*** Opening RECORDS FOR PROCESSING ***

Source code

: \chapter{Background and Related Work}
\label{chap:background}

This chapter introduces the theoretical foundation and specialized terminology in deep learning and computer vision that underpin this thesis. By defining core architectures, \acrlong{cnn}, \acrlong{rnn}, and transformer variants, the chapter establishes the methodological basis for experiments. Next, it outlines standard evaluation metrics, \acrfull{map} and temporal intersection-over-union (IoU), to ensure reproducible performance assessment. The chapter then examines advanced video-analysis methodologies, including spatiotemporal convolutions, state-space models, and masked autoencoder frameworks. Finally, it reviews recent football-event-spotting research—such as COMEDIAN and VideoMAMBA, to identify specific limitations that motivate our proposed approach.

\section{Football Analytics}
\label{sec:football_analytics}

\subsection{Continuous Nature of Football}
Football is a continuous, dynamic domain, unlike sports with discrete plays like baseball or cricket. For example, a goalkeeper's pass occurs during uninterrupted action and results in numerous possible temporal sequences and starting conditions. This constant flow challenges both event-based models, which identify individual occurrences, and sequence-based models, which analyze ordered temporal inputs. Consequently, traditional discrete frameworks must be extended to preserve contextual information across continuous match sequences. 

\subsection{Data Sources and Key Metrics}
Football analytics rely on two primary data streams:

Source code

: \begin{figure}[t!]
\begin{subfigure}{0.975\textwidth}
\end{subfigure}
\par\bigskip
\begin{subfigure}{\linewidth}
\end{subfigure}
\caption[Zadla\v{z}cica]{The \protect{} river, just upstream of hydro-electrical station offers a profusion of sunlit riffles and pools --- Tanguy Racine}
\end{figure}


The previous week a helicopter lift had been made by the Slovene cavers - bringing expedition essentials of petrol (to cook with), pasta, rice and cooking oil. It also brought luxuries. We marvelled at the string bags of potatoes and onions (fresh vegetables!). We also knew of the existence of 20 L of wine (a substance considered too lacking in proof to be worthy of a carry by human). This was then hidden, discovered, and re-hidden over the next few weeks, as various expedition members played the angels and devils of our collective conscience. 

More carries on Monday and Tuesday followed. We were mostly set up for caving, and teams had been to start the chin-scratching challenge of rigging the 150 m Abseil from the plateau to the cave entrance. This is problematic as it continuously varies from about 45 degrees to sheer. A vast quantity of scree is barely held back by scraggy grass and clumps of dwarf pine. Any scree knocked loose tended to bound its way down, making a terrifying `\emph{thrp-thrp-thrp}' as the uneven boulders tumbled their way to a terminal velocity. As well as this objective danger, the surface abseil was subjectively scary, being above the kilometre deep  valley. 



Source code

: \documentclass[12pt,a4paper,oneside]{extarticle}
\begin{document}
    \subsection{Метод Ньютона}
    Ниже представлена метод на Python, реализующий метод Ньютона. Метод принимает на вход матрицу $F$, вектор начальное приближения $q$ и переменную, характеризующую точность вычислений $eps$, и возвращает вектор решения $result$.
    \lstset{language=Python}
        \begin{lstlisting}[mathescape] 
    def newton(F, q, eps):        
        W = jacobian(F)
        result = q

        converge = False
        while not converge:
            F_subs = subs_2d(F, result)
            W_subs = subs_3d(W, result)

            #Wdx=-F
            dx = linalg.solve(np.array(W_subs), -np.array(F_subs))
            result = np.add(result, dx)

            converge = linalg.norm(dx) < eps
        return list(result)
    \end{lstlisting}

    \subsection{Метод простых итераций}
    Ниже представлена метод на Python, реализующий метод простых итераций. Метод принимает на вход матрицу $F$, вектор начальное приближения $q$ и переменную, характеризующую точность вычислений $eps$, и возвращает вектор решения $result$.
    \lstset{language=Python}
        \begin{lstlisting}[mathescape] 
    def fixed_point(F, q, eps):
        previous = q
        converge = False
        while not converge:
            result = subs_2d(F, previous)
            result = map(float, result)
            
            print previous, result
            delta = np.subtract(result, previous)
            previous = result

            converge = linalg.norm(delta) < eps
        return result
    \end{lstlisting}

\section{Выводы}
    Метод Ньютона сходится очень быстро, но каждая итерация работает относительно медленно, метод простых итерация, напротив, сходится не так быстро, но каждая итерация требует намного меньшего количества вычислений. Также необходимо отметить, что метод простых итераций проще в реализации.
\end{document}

*** Closing RECORDS FOR PROCESSING ***

#### EXERCISE PROMPT:
Go through the entries above, and wherever a line holds the word "Python", copy that line.

#### EXERCISE OUTPUT:
    Ниже представлена метод на Python, реализующий метод Ньютона. Метод принимает на вход матрицу $F$, вектор начальное приближения $q$ и переменную, характеризующую точность вычислений $eps$, и возвращает вектор решения $result$.
    \lstset{language=Python}
    Ниже представлена метод на Python, реализующий метод простых итераций. Метод принимает на вход матрицу $F$, вектор начальное приближения $q$ и переменную, характеризующую точность вычислений $eps$, и возвращает вектор решения $result$.
    \lstset{language=Python}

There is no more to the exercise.